Encho-me de sons quando toco piano, de cor quando pinto cadernos, de movimento quando danço, de palavras quando leio, de sabores quando cozinho.
Mas ainda mais de vazio e de silêncio quando calo a voz e paro o corpo.
Afinal, quem raio é a Joana?, ouço algures dentro de mim. E baixinho escuto um eco, como uma caverna que estala no recôndito da alma, ainda por explorar.
Eu sei lá responder a isso.
Na azáfama do dia a dia, “nem tempo há para me coçar”, queixava-me nesses tempos pré apocalípticos, quase vida anterior, quanto mais para dar atenção à pessoa que habita este T0, mal transformado em T1 onde quero enfiar uma equipa e suplentes, um para cada dia do ano caso algum não sirva bem a personagem.

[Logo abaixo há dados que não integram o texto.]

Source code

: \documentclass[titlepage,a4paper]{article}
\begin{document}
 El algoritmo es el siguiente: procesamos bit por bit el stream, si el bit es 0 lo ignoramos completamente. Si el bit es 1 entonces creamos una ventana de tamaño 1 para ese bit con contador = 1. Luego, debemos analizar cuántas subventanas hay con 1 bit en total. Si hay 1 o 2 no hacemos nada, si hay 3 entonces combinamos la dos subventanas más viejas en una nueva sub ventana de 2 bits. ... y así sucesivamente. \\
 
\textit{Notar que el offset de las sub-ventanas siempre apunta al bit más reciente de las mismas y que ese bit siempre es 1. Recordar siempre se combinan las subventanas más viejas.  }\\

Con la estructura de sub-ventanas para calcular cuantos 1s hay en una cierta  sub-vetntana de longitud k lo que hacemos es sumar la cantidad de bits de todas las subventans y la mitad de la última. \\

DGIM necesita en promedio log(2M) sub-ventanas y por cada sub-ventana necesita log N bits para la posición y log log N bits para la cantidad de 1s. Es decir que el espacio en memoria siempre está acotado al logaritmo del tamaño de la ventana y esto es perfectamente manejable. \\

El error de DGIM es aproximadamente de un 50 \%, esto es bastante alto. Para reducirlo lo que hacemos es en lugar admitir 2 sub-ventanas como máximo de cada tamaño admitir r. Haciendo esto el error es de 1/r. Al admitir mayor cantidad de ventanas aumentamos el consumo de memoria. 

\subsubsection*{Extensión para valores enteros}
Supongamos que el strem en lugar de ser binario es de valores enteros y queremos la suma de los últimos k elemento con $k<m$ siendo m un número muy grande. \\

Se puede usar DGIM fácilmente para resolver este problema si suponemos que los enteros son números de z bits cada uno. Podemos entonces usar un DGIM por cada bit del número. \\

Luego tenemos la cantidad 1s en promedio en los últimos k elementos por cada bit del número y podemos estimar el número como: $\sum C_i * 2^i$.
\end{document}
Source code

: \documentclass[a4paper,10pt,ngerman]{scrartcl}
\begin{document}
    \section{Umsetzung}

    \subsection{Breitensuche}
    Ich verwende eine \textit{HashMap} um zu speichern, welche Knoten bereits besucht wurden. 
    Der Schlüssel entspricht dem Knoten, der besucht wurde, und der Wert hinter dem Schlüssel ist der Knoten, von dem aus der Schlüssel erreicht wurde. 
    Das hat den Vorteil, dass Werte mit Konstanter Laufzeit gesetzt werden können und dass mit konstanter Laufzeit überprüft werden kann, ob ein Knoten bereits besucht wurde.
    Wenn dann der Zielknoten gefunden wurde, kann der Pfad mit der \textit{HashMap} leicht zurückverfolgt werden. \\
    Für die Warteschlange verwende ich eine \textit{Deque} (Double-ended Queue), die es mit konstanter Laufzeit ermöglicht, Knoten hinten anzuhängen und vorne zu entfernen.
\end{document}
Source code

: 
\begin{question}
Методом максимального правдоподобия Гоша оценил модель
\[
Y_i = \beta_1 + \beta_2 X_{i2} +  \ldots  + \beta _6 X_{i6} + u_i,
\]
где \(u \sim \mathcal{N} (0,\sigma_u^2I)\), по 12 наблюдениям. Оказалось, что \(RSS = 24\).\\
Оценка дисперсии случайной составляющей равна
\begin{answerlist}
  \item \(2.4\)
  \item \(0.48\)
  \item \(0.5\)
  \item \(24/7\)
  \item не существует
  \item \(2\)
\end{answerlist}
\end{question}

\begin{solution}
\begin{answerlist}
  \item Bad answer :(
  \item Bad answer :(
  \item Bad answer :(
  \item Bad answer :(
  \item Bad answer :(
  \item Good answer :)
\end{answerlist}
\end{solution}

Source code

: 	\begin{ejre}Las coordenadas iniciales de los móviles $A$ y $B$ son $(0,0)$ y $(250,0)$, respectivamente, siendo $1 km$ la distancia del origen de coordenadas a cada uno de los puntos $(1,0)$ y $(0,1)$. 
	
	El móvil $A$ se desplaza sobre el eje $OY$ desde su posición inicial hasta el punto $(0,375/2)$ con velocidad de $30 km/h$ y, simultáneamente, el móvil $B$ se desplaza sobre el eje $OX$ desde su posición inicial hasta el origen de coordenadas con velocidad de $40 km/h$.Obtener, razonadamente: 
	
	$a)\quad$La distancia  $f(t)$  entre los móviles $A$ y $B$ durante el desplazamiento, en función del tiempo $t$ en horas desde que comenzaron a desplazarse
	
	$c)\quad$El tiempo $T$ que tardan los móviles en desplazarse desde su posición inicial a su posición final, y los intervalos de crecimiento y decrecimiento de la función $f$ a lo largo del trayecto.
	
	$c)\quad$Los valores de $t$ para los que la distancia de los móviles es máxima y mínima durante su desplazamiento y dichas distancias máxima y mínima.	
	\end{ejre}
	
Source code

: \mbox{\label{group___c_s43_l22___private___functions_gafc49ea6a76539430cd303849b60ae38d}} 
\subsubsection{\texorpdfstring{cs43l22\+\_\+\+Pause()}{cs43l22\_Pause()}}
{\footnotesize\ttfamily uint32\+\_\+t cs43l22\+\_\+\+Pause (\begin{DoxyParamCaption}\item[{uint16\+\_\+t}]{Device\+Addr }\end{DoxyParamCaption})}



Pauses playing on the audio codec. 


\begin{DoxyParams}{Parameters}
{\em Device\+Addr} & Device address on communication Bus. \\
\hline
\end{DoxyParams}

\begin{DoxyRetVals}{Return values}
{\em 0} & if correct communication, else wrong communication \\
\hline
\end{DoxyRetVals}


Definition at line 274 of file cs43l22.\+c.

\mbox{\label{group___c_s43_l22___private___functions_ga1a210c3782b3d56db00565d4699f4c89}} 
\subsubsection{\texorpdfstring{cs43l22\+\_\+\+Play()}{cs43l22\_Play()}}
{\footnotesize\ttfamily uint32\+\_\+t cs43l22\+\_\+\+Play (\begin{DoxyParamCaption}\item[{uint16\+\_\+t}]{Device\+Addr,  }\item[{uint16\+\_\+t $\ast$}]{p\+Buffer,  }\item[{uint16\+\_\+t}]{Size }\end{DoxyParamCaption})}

Querem algo mais desafiante que reprimir o confronto de gentes que vive aqui diariamente, e que finalmente se faz ouvir?
É que em 2000 eu quis ser escritora, em 2010 disseram-me que tinha de escolher uma carreira “a sério” e em 2020 atiram-me com um “tinhas tanto jeito para escrever, porque é que nunca mais escreveste?”. Mas pois, se mataram a vaca pelo seu cachaço e agora descobrem querer o lombo… é preciso refazer o animal e não sei se ele tem, ainda, todos os cortes que vos apetece para o jantar.
Talvez eu não seja nada do que já quis ser ou do que poderia ter sido, mas não pode estar a correr assim tão mal. Porque tenho um bom trabalho e projetos que me ocupam todos os dias.
A minha alma é que, descubro agora, se sente sem qualquer emprego.